→ **EXERCISE AIM**: Show each line of the records below where the word "exist" occurs.

(Source records)
*** Block opens ***

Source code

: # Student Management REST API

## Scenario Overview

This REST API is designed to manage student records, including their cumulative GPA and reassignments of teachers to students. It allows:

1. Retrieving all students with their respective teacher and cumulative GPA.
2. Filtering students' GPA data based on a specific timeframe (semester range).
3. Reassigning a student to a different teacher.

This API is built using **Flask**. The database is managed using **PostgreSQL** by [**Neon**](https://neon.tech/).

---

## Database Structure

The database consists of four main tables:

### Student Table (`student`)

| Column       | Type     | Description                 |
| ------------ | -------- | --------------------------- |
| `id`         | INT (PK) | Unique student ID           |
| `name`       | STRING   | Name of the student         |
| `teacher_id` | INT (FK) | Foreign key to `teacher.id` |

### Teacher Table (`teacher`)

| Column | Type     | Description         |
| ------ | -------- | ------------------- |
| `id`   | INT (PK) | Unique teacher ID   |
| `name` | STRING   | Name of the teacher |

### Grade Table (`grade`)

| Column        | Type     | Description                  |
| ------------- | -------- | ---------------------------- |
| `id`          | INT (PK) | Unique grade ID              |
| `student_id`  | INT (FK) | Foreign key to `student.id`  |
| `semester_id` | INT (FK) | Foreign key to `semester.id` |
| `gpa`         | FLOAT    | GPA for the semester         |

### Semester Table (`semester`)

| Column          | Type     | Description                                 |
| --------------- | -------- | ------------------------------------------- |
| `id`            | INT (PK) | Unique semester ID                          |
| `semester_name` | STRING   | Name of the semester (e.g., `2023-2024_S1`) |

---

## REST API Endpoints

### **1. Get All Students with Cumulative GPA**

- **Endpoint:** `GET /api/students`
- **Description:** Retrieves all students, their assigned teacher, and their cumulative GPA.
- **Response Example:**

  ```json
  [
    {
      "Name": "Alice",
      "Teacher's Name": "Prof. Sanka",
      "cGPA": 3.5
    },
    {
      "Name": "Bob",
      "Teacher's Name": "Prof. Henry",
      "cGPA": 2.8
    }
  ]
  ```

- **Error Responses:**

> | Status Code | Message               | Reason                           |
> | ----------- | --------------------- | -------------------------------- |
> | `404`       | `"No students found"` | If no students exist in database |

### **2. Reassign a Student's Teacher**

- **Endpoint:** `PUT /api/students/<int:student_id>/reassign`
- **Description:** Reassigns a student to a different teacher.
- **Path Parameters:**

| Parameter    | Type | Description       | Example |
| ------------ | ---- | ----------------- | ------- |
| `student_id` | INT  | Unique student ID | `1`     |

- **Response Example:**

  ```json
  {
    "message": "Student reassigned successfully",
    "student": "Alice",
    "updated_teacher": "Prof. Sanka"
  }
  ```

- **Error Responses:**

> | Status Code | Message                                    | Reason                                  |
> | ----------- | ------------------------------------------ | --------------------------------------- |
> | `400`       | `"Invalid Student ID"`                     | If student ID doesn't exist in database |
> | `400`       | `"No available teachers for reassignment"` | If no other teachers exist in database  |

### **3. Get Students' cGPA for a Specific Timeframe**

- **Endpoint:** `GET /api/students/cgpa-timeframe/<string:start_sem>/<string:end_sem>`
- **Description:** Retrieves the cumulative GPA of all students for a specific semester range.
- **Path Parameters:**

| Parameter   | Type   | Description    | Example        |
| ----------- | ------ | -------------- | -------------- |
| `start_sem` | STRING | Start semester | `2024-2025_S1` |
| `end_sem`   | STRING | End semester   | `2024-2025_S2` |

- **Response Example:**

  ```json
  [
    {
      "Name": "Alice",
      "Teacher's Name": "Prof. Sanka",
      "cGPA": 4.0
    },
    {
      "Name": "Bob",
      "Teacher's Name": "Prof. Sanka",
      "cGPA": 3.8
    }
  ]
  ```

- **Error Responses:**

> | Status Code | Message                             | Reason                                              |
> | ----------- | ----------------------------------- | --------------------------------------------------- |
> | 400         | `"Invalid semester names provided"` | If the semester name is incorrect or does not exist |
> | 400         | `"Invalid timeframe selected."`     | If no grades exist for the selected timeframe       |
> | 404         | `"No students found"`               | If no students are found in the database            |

*** Block closes ***

→ **ANSWER SECTION**:
> | `404`       | `"No students found"` | If no students exist in database |
> | `400`       | `"Invalid Student ID"`                     | If student ID doesn't exist in database |
> | `400`       | `"No available teachers for reassignment"` | If no other teachers exist in database  |
> | 400         | `"Invalid semester names provided"` | If the semester name is incorrect or does not exist |
> | 400         | `"Invalid timeframe selected."`     | If no grades exist for the selected timeframe       |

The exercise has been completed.